No Dots

Liam and his point sheet

Liam and his point sheet

A lot has happened over the past few weeks. We had a gorgeous family weekend in the mountains, where Liam toured the Biltmore Estate, his ear plastered to the audio tour device as he took in the Gilded Age in all its finery. We came home, settled back into the routine, and then I was laid off from my job.

We thought we had everything under control. With all of the amazing help from everyone, between donations to our GoFundMe campaign to Amazon commissions, we’ve scraped by and we saw a light at the end of the tunnel. We could do this. We were going to make it, the budget was set, and even if we didn’t bring in any more direct donations, our salaries and side gigs could support Liam’s new school.

But life has a tendency to keep you on your toes.

That’s not what this post is about, though. I want to share Liam’s progress. I want to commend him for his second day with no dots. This is a big achievement for Liam.

At his school, kids get a daily points sheet that looks like this:

Liam's point sheet

Liam’s point sheet

And every fifteen minutes, a teacher fills out a line on the points sheet. Was the student kind? Did they follow directions? How did they participate? They can get bonus “bucks” for exemplary behavior, too. At the bottom of the sheet is the student’s big objective. Liam’s is “listen 1st time,” which he writes (in his charming handwriting1) at the bottom of the page.

One benefit of being unemployed is that I get to pick Liam up at 3 o’clock, when school lets out, as we can’t justify the cost of afterschool care. Yesterday, he flounced into the car, eyes red from crying. “My worst day yet. Six dots.” He was frustrated and sad.

Today, I was waiting in the parking lot, chatting with his director. She’s there nearly every day, shuttling students to the cars.

“I want to tell you how great he did today,” she said, punching his name into her phone to call him to the car. “No dots. He was perfect. And he’s been doing much better lately. Don’t let yesterday get you down.”

“We’ve noticed he’s been much better at home, too,” I told her. “He calms himself down when he’s angry. He doesn’t sweat the small stuff as much2.”

Sure enough, when Liam hopped into the car, he gave me a fistbump. “Best day ever!” he exclaimed, a satisfied grin on his face. We drove out of the parking lot, headed home.

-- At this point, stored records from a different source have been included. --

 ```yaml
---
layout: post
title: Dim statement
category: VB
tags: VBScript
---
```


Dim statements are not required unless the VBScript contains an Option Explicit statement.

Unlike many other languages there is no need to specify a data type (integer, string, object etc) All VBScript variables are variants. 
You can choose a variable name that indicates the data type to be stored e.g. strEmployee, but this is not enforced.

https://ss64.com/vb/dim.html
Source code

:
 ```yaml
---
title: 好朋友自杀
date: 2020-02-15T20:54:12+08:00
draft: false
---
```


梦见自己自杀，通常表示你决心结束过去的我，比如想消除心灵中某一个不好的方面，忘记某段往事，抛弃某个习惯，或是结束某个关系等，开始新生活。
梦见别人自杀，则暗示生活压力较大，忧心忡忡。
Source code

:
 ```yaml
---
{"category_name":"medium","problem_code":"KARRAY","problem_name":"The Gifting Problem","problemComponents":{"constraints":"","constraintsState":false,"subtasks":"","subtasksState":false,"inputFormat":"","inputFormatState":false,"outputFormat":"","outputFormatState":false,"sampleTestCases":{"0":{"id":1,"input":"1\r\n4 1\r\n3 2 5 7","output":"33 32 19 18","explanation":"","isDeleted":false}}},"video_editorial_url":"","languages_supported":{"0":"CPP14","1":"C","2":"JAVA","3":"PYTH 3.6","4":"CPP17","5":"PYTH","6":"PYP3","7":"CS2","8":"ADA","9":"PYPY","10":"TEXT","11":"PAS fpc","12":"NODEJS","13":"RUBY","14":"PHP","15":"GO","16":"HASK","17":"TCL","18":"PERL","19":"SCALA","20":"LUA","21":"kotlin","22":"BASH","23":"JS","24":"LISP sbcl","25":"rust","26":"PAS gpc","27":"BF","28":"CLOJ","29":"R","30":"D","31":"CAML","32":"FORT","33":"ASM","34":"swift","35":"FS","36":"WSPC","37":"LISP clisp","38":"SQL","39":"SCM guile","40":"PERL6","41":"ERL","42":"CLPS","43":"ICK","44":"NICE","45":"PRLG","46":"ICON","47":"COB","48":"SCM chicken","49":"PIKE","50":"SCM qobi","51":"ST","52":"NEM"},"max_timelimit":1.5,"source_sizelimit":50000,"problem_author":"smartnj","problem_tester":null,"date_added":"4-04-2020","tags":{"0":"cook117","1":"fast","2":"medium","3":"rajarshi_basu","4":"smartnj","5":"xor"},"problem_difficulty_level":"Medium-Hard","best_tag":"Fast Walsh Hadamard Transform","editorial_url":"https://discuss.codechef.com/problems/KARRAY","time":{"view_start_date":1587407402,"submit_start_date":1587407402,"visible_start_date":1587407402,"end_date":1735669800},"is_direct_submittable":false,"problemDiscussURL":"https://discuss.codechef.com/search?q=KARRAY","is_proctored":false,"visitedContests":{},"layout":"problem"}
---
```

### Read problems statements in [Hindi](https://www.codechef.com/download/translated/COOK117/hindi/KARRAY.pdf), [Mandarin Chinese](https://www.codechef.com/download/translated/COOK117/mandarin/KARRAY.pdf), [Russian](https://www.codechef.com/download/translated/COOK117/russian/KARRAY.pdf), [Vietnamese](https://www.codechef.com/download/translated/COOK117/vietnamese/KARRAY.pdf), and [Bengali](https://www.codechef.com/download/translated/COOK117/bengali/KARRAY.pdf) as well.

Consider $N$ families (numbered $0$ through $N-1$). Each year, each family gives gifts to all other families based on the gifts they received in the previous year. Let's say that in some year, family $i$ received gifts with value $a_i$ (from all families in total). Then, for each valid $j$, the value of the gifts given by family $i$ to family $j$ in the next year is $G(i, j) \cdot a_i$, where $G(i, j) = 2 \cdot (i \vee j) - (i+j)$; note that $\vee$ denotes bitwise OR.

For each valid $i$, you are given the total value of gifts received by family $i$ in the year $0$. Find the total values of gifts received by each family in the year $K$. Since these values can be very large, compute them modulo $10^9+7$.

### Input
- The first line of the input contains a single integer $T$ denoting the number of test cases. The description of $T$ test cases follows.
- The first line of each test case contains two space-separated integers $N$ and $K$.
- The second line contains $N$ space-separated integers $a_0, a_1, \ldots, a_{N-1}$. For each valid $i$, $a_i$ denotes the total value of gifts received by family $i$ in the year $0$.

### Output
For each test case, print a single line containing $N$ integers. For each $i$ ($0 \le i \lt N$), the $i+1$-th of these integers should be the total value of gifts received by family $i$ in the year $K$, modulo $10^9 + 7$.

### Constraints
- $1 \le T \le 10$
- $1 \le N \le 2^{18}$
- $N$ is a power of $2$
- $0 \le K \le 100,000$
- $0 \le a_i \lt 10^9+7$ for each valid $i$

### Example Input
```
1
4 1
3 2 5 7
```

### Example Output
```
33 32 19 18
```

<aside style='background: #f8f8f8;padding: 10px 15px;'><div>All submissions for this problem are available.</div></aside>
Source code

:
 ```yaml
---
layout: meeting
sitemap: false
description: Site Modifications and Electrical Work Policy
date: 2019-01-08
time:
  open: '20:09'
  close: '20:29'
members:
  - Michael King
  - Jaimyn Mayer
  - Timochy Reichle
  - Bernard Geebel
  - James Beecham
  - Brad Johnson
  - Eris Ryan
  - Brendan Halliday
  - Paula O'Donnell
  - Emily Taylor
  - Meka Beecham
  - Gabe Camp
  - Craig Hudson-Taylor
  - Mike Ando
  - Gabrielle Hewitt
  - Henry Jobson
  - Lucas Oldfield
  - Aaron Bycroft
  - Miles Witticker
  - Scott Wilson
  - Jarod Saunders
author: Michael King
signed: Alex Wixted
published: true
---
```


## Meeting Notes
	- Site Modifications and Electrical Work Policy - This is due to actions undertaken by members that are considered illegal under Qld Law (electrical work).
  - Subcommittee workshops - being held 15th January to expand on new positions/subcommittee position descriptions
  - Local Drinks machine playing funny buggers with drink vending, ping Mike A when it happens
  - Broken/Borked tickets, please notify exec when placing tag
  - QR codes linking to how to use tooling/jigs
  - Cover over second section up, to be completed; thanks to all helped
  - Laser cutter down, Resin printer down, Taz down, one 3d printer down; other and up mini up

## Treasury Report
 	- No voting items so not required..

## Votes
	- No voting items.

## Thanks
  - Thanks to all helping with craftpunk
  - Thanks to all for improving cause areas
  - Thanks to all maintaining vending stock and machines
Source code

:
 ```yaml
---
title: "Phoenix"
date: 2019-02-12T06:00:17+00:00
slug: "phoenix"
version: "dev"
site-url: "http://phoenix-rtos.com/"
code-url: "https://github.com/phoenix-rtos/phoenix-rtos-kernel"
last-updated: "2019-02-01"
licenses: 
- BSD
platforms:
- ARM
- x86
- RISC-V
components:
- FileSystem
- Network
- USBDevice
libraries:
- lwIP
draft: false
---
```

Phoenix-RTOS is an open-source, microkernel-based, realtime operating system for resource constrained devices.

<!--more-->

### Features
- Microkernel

“That’s so awesome, Liam. I’m so proud of you. So are your teachers. What made it so much better than yesterday?”

He shrugged. “It was easy. I just had a good time today. I had fun.”

That? Having fun at school? He’s never really said that out loud. And getting our son to enjoy school and learning? That’s one of our top goals, one of the reasons we’re spending all this money.

It’s worth it. And we’re going to find a way to keep him here, because of the changes we’ve seen in him. We have to. With all this progress, how could we stop?

If you’d still like to help, there are a few options. And thank you in advance.

1 I keep noticing how it resembles Calvin’s handwriting from Calvin and Hobbes… we keep hoping he’ll go as Calvin for Halloween this year, but no dice so far.

2 Case in point: last night, Liam played Carcassonne at a get-together at our house. A number of my friends were playing with us. Liam came in third place. He did not get angry, leave the room sobbing, or yell at anyone. Not a single time. This is, in a word, miraculous.